Being well aware of that, Nathan strode to the warehouse as quickly as he dared, keeping a careful eye on his surroundings to avoid stepping on anything unstable or loud.

Footsteps reached his ears the moment he got to the wall. He rushed to the edge of it on semi-panicked autopilot, not having put any thought into what to do in that circumstance, and struck the instant the leading edge of the patrolling figure became visible around the corner.

It was not a moment too soon. His haste had meant louder footsteps, and the guard had been in the process of processing the sound, which would have led to a vastly increased alertness. The quick strike and equally quick work pulling that guard around the corner to lay their body, rapidly decomposing into ooze, onto the ground out of line of sight of anyone else was all that prevented an alarm from being raised, and at that Nathan pressed himself up against the wall and took a moment to gibber.

It wasn’t precisely panic. He knew he should be panicking, by any standard; there he was, after all, completely out of his element, barely staying one step ahead of the guardsman, one swing ahead of the foe, one block ahead of the evisceration, one pool of shadows away from being swarmed by remarkably unsympathetic doppelgangers and winding up a corpse. Rather, his need to “take a moment” was just on the basis of the very strangeness of the situation, and on the metaphysical implications of his lack of panic.

He was gibbering, in short, largely because he did not need to gibber in terror, and that fact alone was terrifying.

“Alright,” he said out loud to himself four and three-tenths seconds later. “What now?”
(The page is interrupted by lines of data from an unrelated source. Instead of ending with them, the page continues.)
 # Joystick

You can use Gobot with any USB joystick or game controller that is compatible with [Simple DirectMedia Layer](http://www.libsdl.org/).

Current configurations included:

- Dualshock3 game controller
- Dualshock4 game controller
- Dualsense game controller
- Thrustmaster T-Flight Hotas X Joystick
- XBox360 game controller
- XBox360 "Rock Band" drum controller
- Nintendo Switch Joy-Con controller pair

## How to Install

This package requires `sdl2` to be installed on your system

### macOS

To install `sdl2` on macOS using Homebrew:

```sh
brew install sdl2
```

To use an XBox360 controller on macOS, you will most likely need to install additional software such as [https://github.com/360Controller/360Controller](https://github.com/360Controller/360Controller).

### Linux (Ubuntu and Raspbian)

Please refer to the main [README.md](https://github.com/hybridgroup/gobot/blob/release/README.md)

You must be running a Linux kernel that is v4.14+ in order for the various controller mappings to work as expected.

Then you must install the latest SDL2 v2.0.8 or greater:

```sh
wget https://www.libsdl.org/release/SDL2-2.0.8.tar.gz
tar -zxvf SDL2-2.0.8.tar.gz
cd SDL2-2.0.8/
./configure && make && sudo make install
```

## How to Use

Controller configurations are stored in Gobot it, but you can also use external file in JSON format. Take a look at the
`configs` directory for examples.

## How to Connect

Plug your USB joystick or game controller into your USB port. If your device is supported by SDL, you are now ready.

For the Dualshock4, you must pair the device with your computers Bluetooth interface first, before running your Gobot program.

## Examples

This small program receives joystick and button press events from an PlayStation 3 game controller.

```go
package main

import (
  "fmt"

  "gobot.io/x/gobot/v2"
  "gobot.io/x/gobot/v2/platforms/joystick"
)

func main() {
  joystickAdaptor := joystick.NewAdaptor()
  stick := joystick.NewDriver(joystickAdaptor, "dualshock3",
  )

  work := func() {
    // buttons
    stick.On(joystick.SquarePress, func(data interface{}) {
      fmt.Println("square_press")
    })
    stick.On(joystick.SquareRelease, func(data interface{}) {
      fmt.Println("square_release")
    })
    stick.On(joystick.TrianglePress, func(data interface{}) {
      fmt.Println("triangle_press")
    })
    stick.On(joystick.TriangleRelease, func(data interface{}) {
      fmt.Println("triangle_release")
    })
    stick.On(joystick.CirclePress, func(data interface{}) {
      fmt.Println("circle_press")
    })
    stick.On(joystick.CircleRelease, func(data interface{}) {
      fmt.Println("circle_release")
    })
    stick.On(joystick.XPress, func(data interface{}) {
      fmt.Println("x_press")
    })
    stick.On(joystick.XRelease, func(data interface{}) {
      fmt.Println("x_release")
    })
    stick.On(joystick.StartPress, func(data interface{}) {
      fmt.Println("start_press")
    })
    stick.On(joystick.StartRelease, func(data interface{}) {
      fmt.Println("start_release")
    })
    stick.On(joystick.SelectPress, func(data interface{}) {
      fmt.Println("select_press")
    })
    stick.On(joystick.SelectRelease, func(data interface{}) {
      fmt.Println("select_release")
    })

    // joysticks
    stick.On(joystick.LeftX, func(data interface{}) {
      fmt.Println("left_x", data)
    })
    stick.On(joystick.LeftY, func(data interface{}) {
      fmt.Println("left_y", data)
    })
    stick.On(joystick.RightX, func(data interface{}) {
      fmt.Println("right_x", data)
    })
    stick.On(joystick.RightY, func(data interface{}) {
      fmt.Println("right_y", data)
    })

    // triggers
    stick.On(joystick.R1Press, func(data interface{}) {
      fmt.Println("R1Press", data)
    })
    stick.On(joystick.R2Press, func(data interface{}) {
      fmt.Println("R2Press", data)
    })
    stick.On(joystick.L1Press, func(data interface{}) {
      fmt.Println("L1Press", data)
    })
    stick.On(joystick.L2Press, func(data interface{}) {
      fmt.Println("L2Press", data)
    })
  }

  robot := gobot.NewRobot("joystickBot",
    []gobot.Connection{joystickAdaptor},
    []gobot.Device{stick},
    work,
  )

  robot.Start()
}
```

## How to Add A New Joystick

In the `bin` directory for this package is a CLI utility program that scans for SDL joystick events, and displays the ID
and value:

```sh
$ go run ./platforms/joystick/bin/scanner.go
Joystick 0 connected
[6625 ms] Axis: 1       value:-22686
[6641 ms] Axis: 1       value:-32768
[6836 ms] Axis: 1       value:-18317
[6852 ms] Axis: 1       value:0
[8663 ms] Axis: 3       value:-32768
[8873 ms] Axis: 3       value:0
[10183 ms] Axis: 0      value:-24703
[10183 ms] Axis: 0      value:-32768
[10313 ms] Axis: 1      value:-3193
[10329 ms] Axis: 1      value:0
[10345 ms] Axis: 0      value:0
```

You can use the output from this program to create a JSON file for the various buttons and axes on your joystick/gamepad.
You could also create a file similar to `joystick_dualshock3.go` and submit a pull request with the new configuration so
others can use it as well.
The answer to that turned out to be, for a brief while, patiently assassinating sentries and patrolling targets.

Conveniently for Nathan, each of them decohered or decomposed within a matter of seconds, leaving nothing behind but a thin smear which the other guards were somehow not alerted by, despite the fact that theoretically they should have been able to smell the psychotoxic fumes coming out of the remains. This was an oversight in the simulation—Nathan’s sense of smell was the controlling, calibratory factor in the ability of the guards to detect it, and he couldn’t smell them, so they couldn’t either. And so he was able to quite trivially kill every target outside of the factory.

That having been accomplished, he maintained his proximity to the brick walls of the building, in case of sentries on the roof whose presence he had not yet detected, and slipped through the darkness of the loading dock’s partially open door.

There was nobody there. The only light in the utter silence was what leaked in through closed shutters and through the light gaps in the also-closed doors leading further into the warehouse, along with the lights from outside. And in that near-total darkness and silence, Nathan smelled something oddly familiar.

Prying open one of the boxes with Saucer, ignoring the crowbar that was quite conveniently on the ground next to the box in question, he took an involuntary deep breath and smiled in some confusion.

“Sourdough,” he said softly. “Compagne, I think? Huh.”

It was a recognizable smell. Not as sour as most sourdoughs, it was almost sweet while still keeping the same texture.

It was, he confirmed as he opened another identical crate, a warehouse full of bread.